--- START ---

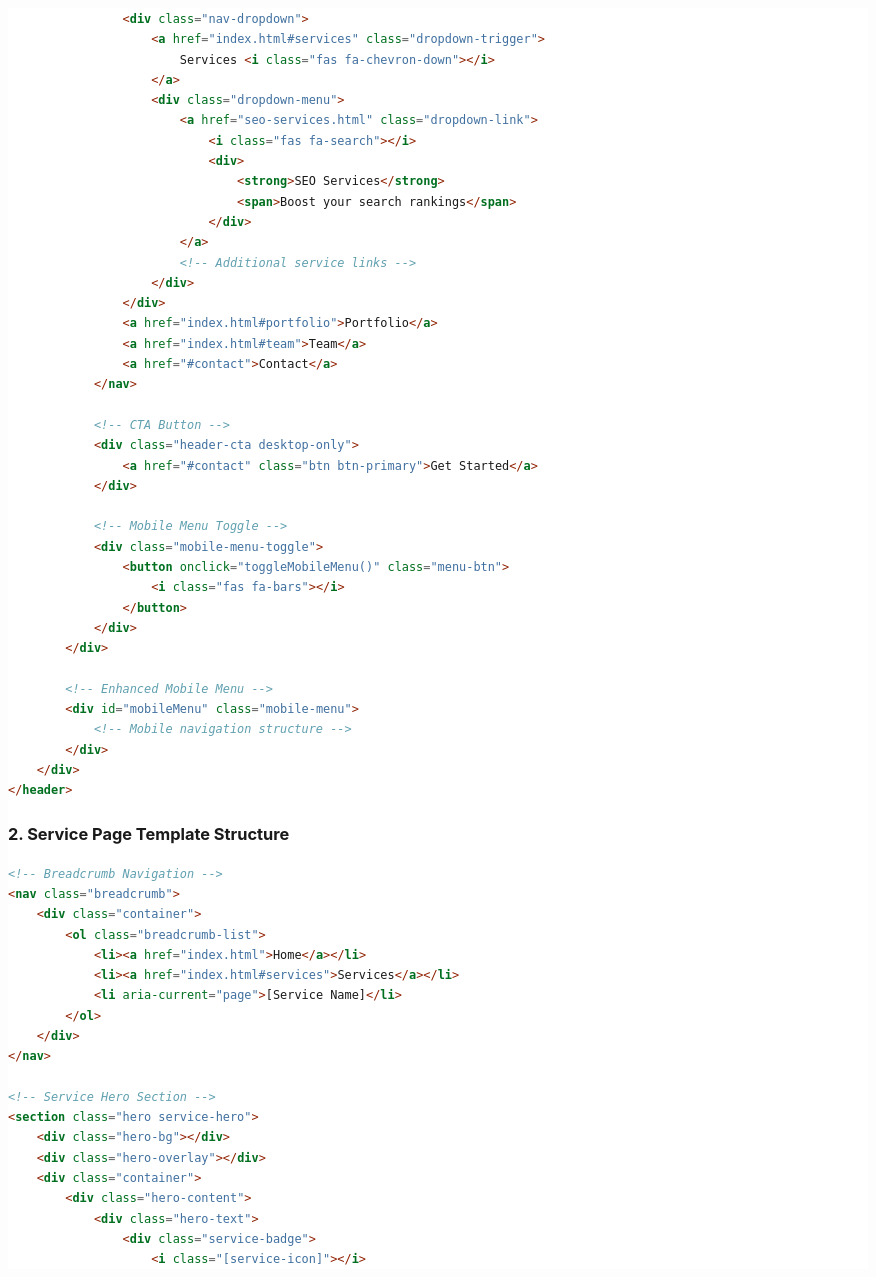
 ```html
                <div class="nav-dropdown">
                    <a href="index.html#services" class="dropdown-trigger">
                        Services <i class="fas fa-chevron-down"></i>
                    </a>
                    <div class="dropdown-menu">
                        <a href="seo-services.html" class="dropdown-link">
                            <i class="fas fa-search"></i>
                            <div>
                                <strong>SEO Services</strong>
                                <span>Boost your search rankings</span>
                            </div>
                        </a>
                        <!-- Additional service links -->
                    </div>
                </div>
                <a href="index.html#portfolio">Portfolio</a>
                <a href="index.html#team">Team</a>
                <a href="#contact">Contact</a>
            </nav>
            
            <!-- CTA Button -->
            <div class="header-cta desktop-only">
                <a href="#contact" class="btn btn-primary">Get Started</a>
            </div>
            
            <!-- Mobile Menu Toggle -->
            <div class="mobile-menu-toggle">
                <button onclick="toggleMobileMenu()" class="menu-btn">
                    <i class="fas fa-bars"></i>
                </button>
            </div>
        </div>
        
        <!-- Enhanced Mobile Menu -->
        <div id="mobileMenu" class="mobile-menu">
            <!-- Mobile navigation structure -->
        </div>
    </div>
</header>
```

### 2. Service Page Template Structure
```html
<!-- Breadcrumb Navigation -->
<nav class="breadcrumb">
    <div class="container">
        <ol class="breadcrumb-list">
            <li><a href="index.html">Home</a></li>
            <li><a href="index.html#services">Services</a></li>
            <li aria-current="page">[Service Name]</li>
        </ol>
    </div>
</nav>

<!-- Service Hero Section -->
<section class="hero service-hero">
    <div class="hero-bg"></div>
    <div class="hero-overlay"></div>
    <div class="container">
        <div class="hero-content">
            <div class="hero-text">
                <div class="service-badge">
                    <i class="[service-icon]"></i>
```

--- END ---
--- START ---

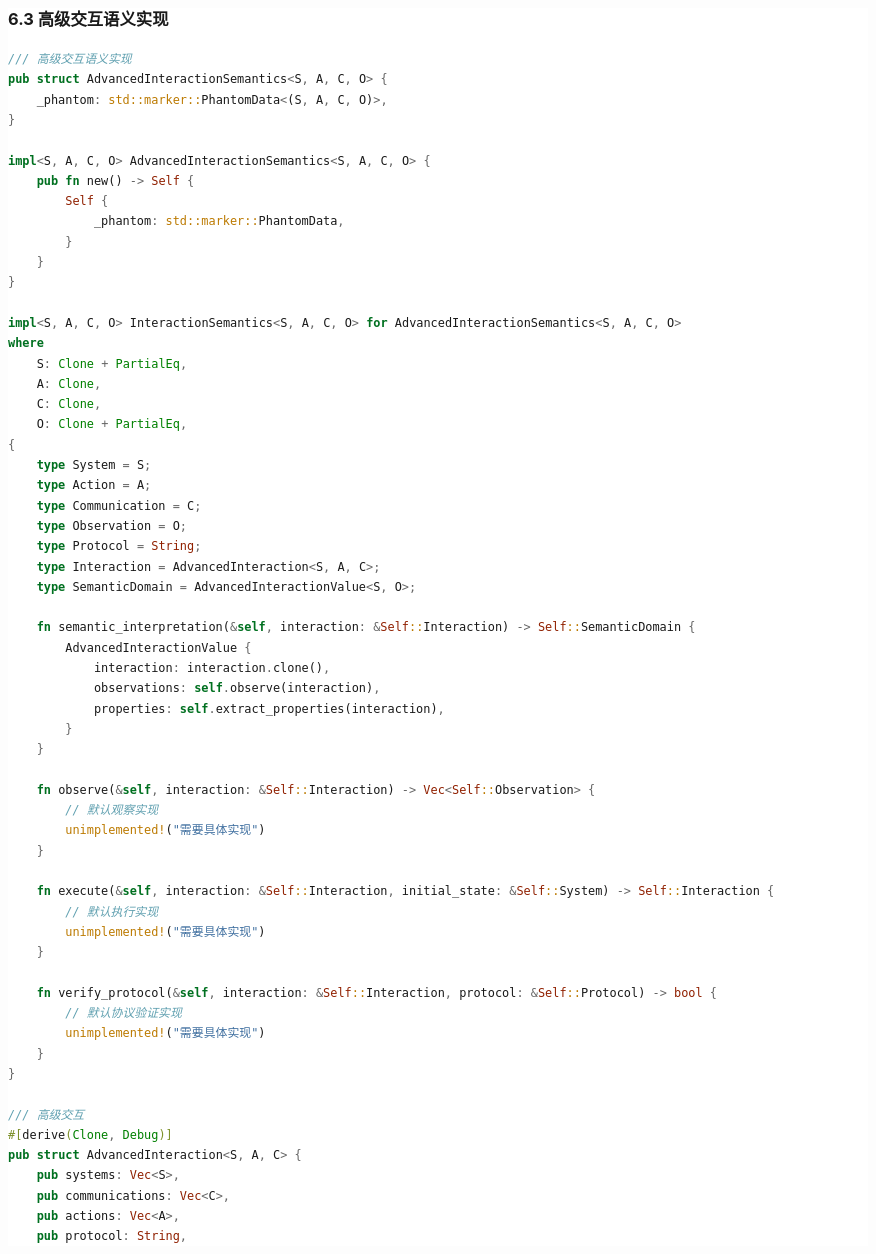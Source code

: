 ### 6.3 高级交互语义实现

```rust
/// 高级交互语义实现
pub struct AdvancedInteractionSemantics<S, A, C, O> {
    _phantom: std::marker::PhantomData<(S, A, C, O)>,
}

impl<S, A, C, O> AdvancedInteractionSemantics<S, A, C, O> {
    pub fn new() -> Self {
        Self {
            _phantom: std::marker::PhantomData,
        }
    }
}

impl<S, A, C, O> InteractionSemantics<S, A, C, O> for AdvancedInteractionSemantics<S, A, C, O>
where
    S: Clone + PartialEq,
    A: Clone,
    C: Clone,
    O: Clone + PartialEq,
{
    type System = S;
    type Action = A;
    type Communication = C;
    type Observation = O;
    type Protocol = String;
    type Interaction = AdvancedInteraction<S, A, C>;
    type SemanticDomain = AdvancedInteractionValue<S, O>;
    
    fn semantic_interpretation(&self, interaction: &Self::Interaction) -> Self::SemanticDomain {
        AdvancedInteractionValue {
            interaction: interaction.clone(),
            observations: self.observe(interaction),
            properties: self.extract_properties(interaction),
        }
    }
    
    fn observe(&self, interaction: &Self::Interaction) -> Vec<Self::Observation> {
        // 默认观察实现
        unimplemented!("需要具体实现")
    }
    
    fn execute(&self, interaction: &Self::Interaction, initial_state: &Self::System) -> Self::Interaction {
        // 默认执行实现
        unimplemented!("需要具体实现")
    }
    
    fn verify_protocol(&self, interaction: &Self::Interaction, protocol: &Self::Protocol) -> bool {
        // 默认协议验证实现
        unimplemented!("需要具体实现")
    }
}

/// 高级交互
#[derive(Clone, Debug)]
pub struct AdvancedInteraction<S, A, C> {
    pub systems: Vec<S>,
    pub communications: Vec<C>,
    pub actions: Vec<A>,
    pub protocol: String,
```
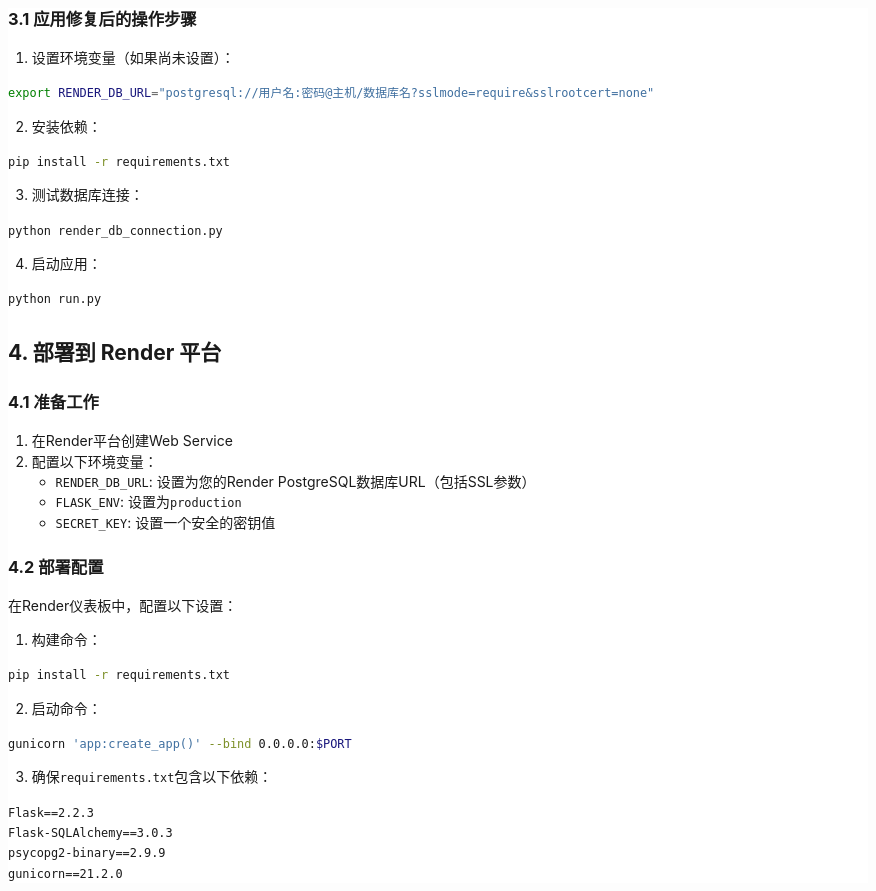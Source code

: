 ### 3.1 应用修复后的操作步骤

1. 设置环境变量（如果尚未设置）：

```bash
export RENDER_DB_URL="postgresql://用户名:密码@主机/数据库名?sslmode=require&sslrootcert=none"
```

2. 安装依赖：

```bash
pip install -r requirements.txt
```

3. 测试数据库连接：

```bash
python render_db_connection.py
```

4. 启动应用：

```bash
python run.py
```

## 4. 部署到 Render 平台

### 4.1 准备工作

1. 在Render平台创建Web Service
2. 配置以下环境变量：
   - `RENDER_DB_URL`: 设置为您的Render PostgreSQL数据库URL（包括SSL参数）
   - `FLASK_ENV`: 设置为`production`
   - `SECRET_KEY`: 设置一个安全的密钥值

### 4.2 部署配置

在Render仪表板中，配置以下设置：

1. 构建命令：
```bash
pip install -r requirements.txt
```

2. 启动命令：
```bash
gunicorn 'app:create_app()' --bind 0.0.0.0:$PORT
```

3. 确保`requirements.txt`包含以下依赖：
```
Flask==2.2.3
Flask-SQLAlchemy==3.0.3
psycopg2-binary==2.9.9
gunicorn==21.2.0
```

--- END ---
--- START ---

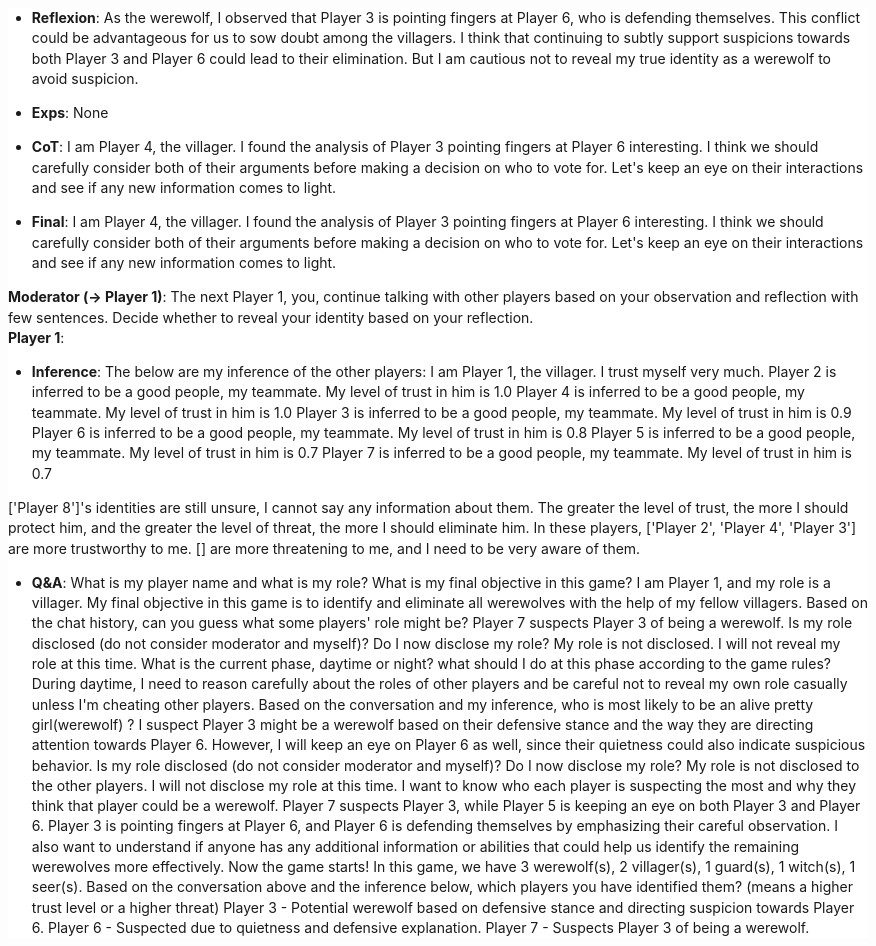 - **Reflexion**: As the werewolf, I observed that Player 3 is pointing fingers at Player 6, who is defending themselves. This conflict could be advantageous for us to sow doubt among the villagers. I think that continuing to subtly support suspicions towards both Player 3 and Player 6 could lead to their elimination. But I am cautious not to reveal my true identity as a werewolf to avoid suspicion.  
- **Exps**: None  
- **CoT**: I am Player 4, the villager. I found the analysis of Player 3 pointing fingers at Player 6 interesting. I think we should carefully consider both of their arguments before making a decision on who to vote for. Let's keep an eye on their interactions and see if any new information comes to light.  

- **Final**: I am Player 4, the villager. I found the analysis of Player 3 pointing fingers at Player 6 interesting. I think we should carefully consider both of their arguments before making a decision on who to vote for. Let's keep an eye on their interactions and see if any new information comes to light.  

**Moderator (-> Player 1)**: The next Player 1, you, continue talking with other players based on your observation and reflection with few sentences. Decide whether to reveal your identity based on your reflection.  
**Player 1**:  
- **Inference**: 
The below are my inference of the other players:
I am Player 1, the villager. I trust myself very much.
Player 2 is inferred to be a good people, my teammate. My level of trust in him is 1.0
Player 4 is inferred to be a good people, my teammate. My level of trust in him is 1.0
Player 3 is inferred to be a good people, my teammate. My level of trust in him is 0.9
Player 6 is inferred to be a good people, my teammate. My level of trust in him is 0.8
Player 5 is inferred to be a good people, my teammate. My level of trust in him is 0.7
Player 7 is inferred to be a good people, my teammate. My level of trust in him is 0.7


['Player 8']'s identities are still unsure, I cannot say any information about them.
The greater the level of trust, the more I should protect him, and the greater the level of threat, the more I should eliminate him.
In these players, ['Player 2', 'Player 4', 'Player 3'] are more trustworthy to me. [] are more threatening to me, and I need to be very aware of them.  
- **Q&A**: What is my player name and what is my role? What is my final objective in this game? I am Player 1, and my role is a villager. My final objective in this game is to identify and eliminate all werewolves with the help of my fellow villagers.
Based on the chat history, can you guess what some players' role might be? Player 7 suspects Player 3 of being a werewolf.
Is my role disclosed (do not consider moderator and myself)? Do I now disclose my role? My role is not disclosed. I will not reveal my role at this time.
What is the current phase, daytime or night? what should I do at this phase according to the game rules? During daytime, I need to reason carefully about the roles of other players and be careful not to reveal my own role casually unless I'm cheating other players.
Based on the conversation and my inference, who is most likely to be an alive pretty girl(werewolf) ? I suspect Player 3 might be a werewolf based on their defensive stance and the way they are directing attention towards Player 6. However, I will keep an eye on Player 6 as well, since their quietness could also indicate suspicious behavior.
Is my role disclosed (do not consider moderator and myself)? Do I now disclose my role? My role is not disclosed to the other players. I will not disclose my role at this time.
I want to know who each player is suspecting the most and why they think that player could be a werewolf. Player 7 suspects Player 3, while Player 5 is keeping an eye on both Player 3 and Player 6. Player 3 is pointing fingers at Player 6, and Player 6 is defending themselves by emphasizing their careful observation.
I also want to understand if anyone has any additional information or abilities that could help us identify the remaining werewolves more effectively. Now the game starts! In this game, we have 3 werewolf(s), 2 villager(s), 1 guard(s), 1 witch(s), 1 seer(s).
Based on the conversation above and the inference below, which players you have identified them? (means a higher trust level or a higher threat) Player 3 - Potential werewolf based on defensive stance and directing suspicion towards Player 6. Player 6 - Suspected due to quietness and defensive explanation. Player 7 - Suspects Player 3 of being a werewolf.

--- END ---

• [What the task requires]:
Please report only the count of lines in the entries above where the word "inferred" appears.

• [Answer to this task]:
6